Directions:
Beginning with the line below that contains "# 🤝 Guía de" and ending with the line that contains "5. [Pull Requests](#pull-requests)", copy every line exactly. Copy nothing else.

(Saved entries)
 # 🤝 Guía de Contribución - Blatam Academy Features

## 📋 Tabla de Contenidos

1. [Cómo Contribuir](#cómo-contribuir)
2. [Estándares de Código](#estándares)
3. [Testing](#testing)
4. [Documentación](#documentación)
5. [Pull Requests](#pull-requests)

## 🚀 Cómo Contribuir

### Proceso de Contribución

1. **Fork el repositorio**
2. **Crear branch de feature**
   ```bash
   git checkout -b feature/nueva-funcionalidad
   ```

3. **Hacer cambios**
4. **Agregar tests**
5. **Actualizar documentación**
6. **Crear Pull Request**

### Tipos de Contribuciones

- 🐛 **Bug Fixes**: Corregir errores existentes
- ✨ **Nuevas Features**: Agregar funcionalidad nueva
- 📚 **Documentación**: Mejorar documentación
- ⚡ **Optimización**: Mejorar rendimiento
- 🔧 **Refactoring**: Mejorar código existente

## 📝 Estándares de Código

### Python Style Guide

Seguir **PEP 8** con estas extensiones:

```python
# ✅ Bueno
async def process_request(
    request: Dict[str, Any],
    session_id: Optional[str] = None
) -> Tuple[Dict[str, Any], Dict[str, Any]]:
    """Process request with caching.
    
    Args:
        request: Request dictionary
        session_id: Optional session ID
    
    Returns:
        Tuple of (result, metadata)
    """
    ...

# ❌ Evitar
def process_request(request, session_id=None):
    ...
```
* * *
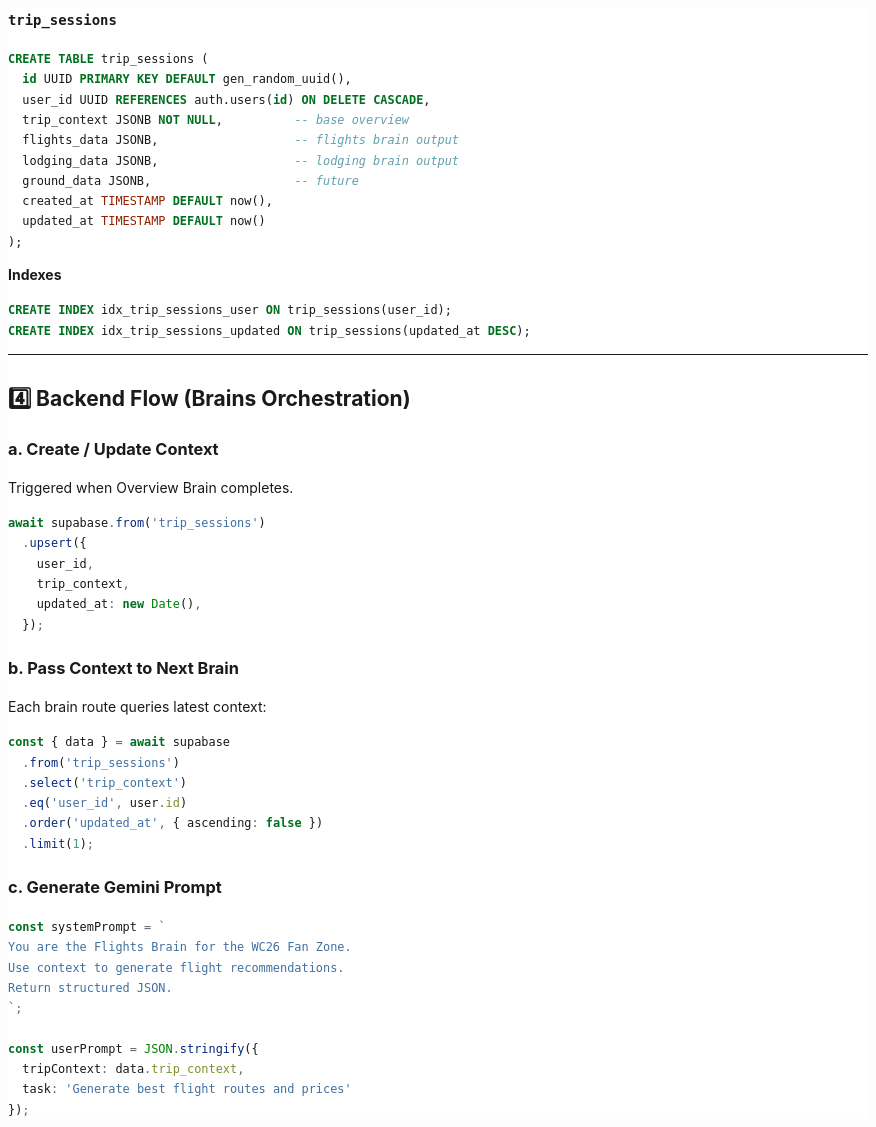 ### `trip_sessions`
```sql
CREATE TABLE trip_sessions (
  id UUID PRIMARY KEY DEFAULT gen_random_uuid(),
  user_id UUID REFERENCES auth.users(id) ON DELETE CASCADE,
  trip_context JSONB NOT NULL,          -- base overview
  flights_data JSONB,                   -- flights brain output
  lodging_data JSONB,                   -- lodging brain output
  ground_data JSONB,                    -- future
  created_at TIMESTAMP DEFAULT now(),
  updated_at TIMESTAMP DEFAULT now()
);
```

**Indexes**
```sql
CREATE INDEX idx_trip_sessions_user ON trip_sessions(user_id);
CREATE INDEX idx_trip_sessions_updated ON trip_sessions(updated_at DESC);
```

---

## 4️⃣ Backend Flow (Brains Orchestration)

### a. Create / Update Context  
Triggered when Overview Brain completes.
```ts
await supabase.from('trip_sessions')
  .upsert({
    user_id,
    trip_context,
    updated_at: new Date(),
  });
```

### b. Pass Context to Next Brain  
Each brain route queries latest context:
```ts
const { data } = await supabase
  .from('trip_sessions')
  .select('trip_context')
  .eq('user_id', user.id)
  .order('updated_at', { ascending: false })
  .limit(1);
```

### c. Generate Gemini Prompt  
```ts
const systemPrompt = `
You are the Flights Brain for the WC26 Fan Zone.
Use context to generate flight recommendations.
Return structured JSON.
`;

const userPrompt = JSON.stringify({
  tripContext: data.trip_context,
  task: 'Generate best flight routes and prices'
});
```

Answer for the task:
 # 🤝 Guía de Contribución - Blatam Academy Features

## 📋 Tabla de Contenidos

1. [Cómo Contribuir](#cómo-contribuir)
2. [Estándares de Código](#estándares)
3. [Testing](#testing)
4. [Documentación](#documentación)
5. [Pull Requests](#pull-requests)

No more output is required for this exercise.